Authorization is the process by which a cluster software component grants or denies resources based on certain criteria.
The RSCT component that implements authorization is RMC. It uses access control list (ACL) files to control user access to resources.

The RSCT authorization process in detail:
1. On the HMC: DMSRM pushes down a secret key and HMC IP address to NVRAM where AIX LPAR exists.

2. On the AIX LPAR: CSMAgentRM, reads the key and HMC IP address out from NVRAM. It will then authenticate the HMC. This process is repeated every five minutes on a LPAR to detect new HMCs.

3. On the AIX LPAR: After authenticating the HMC, CSMAgentRM will contact the DMSRM on the HMC to create a ManagedNode resource then it creates a ManagementServer resource on AIX.

4. On the AIX LPAR: After the creation of these resources on the HMC and AIX, CSMAgentRM grants HMC permission to access necessary resources on the LPAR and changes its ManagedNode Status to 1 on the HMC.

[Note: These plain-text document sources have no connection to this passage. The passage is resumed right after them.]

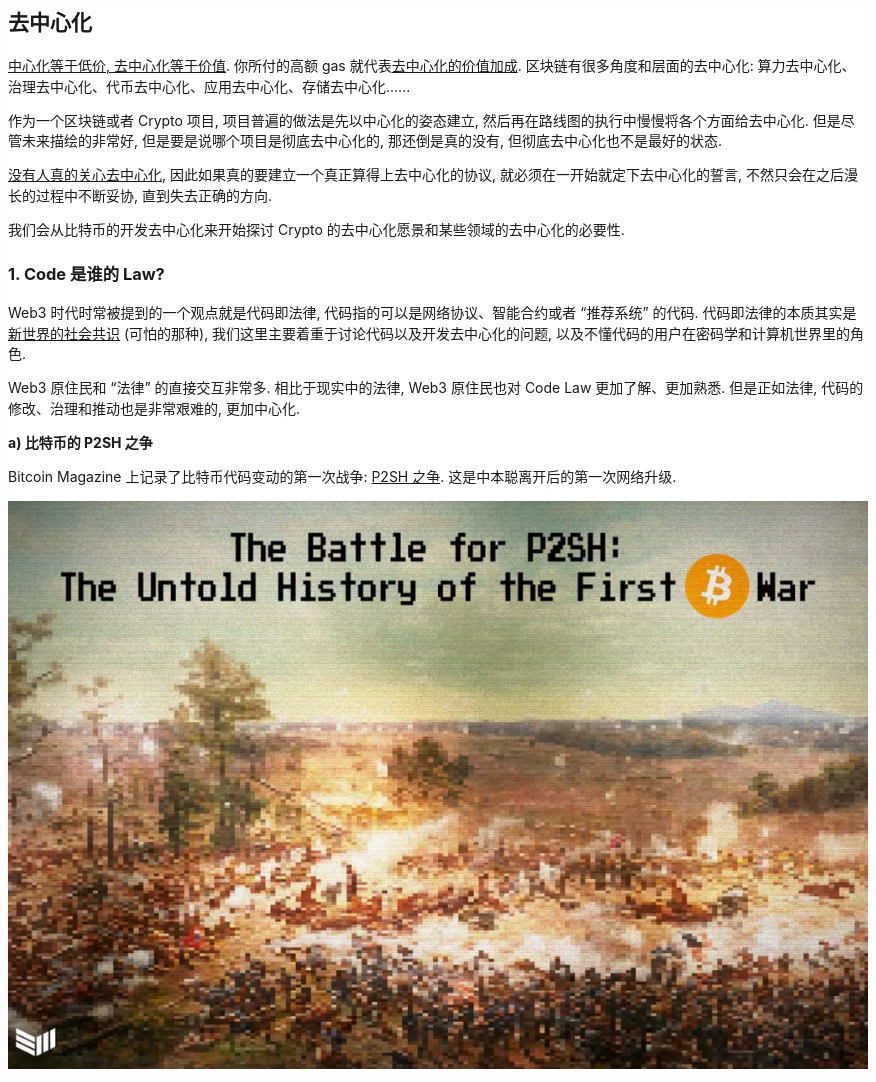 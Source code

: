 
## 去中心化

[中心化等于低价, 去中心化等于价值](https://twitter.com/superphiz/status/1517508177469882369?s=20&t=hCUMOktAyJh2GOUwIvZGOA). 你所付的高额 gas 就代表[去中心化的价值加成](https://twitter.com/jonwu_/status/1516066274337468421). 区块链有很多角度和层面的去中心化: 算力去中心化、治理去中心化、代币去中心化、应用去中心化、存储去中心化......

作为一个区块链或者 Crypto 项目, 项目普遍的做法是先以中心化的姿态建立, 然后再在路线图的执行中慢慢将各个方面给去中心化. 但是尽管未来描绘的非常好, 但是要是说哪个项目是彻底去中心化的, 那还倒是真的没有, 但彻底去中心化也不是最好的状态.

[没有人真的关心去中心化](https://twitter.com/punk6529/status/1514608448054329346), 因此如果真的要建立一个真正算得上去中心化的协议, 就必须在一开始就定下去中心化的誓言, 不然只会在之后漫长的过程中不断妥协, 直到失去正确的方向.

我们会从比特币的开发去中心化来开始探讨 Crypto 的去中心化愿景和某些领域的去中心化的必要性.

### 1. Code 是谁的 Law?

Web3 时代时常被提到的一个观点就是代码即法律, 代码指的可以是网络协议、智能合约或者 “推荐系统” 的代码. 代码即法律的本质其实是[新世界的社会共识](https://fbifemboy.substack.com/p/code-is-law-is-valid-even-if-the?token=eyJ1c2VyX2lkIjo3NzI3MDA3NSwicG9zdF9pZCI6NTI2NDU3NDUsIl8iOiJEVVdzVSIsImlhdCI6MTY1MDYwMzQwMywiZXhwIjoxNjUwNjA3MDAzLCJpc3MiOiJwdWItNjk1ODg3Iiwic3ViIjoicG9zdC1yZWFjdGlvbiJ9.qxtGptO1MBhq0yJ7SgTKaMRJgpPfoeC95tI3uF8IVQs&s=r) (可怕的那种), 我们这里主要着重于讨论代码以及开发去中心化的问题, 以及不懂代码的用户在密码学和计算机世界里的角色.

Web3 原住民和 “法律” 的直接交互非常多. 相比于现实中的法律, Web3 原住民也对 Code Law 更加了解、更加熟悉. 但是正如法律, 代码的修改、治理和推动也是非常艰难的, 更加中心化.

**a) 比特币的 P2SH 之争**

Bitcoin Magazine 上记录了比特币代码变动的第一次战争: [P2SH 之争](https://www.btcstudy.org/2022/04/20/the-battle-for-p2sh-the-untold-story-of-the-first-bitcoin-war/#一个非正统的继承). 这是中本聪离开后的第一次网络升级.

![](/img/reborn/p2sh.png)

5. On the HMC: After the ManagedNode Status is changed to 1, a session is established with the LPAR to query operating system information and DLPAR capabilities, and then waits for the DLPAR commands from users.

----------------------------------------

RMC Domain Status

When partitions have active RMC connections, they become managed nodes in a Management Domain. The HMC is then the Management Control Point (MCP) of that Management Domain. You can then use the rmcdomainstatus command to check the status of those managed nodes (i.e. your partitions).

As root on the HMC or on the AIX LPAR you can execute the rmcdomainstatus command as follows:

# /usr/sbin/rsct/bin/rmcdomainstatus -s ctrmc

From HMC: You should get a list of all the partitions that the HMC server can reach on the public network on port 657.

Management Domain Status: Managed Nodes
O a 0xc8bc2c9647c1cef3 0003 9.2.5.241
I a 0x96586cb4b5fc641c 0002 9.2.5.33

From LPAR: You should get a list of all the Management Control Points

Management Domain Status: Management Control Points
   I A 0xef889c809d9617c7 0001 9.57.24.139

1. column:
-I: Indicates that the partition is "Up" as determined by the RMC heartbeat mechanism (i.e. an active RMC connection exists).
-O: Indicates that the RMC connection is "Down", as determined by the RMC heartbeat mechanism.

2. column:
-A: Indicates that there are no messages queued to the specified node
-a: Same as A, but the specified node is executing a version of the RMC daemon that is at a lower code level than the local RMC daemon.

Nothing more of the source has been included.